:: Record set ::

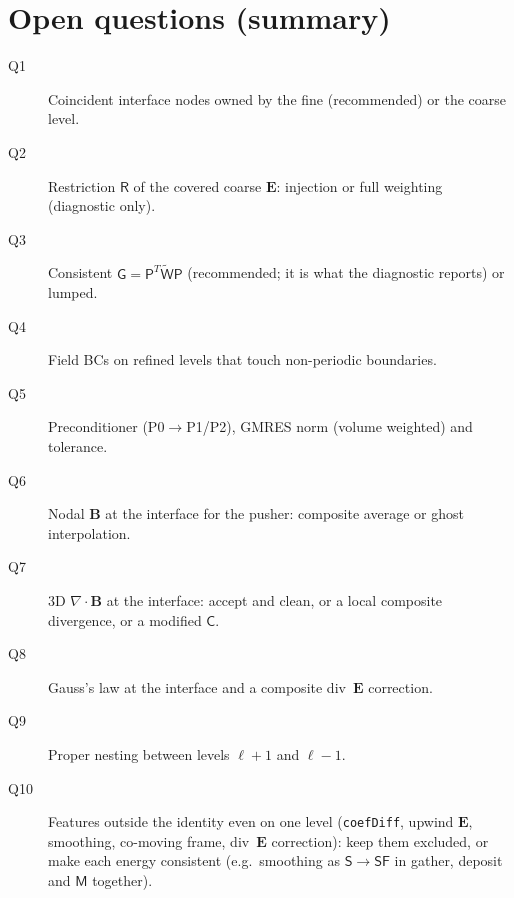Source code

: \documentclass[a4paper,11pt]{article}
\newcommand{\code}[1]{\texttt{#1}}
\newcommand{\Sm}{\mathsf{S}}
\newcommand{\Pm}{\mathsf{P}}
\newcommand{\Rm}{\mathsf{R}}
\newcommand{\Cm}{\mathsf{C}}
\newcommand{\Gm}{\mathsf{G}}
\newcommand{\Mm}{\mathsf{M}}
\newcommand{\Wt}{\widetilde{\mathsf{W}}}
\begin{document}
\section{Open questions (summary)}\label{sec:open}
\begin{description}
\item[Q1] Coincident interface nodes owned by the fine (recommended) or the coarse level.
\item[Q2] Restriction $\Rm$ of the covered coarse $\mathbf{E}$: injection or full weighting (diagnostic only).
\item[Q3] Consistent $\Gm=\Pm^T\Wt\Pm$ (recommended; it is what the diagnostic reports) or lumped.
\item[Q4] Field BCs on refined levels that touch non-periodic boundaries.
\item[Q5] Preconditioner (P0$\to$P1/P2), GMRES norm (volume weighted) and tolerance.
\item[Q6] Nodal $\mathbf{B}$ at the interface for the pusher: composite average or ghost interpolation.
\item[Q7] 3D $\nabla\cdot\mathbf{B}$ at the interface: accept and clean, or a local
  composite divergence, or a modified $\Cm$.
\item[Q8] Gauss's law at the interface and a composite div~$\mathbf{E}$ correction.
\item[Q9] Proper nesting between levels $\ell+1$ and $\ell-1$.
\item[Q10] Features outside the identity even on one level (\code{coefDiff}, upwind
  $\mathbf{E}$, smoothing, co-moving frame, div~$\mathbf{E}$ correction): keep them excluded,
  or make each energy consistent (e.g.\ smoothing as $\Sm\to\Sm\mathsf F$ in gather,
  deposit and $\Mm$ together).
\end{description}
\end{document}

:::
:: Record set ::

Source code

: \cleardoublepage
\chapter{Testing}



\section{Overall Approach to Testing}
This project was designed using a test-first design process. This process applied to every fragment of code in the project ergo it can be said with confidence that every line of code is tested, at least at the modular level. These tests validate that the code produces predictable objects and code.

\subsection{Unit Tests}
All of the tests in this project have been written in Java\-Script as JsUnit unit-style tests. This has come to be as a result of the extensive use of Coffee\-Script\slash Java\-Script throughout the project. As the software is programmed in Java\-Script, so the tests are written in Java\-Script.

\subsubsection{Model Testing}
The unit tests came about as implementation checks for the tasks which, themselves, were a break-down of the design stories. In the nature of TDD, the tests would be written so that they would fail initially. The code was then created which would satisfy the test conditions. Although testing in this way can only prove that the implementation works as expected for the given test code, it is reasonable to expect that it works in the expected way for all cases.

:::
:: Record set ::

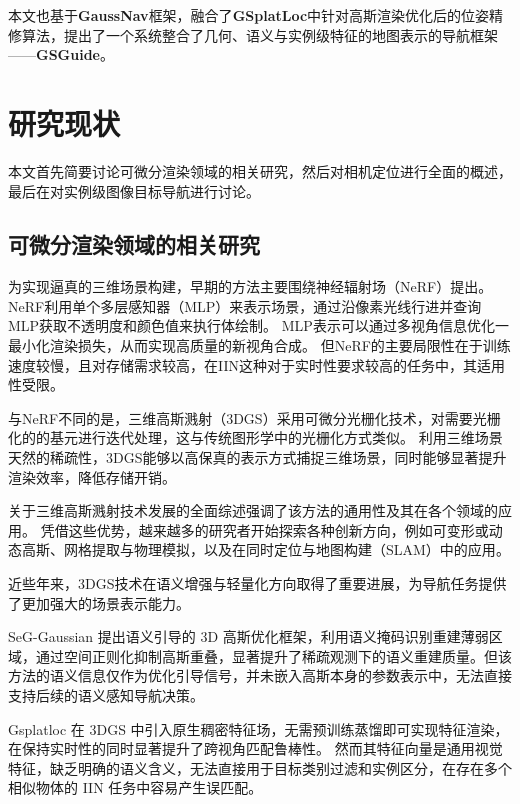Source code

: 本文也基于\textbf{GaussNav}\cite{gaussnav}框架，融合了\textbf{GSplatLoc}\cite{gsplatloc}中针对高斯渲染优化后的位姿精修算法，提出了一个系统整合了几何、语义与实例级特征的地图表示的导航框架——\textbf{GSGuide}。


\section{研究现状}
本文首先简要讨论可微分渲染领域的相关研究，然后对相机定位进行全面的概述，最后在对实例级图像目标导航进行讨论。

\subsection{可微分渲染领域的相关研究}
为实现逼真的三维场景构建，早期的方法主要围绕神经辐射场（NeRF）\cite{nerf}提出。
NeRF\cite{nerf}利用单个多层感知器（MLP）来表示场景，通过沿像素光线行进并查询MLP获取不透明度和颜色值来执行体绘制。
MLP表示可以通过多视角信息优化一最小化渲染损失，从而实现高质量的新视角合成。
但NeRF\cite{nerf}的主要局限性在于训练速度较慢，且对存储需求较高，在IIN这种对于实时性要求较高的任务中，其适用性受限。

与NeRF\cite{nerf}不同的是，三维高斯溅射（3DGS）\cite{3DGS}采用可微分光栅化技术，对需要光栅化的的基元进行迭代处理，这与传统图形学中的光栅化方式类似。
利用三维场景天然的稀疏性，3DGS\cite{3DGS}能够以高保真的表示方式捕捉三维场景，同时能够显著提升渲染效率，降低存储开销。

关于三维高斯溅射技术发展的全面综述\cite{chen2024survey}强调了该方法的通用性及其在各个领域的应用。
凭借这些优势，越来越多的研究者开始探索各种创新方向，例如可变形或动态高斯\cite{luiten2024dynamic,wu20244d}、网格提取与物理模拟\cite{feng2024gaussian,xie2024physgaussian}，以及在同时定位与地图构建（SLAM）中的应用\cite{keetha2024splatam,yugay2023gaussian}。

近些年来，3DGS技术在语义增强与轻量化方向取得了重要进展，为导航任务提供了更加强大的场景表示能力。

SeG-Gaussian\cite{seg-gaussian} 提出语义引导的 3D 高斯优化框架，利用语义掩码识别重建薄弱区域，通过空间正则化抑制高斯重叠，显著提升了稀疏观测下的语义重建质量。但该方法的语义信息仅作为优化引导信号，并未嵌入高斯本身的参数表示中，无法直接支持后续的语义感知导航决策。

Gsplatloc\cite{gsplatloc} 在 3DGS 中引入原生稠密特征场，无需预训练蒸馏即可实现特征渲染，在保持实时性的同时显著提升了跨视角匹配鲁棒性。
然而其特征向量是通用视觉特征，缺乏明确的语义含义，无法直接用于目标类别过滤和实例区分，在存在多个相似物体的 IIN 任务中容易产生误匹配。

:::

Work instruction:
Every line that holds the word "newcommand" should be copied from the records above.

Your solution:
\newcommand{\code}[1]{\texttt{#1}}
\newcommand{\Sm}{\mathsf{S}}
\newcommand{\Pm}{\mathsf{P}}
\newcommand{\Rm}{\mathsf{R}}
\newcommand{\Cm}{\mathsf{C}}
\newcommand{\Gm}{\mathsf{G}}
\newcommand{\Mm}{\mathsf{M}}
\newcommand{\Wt}{\widetilde{\mathsf{W}}}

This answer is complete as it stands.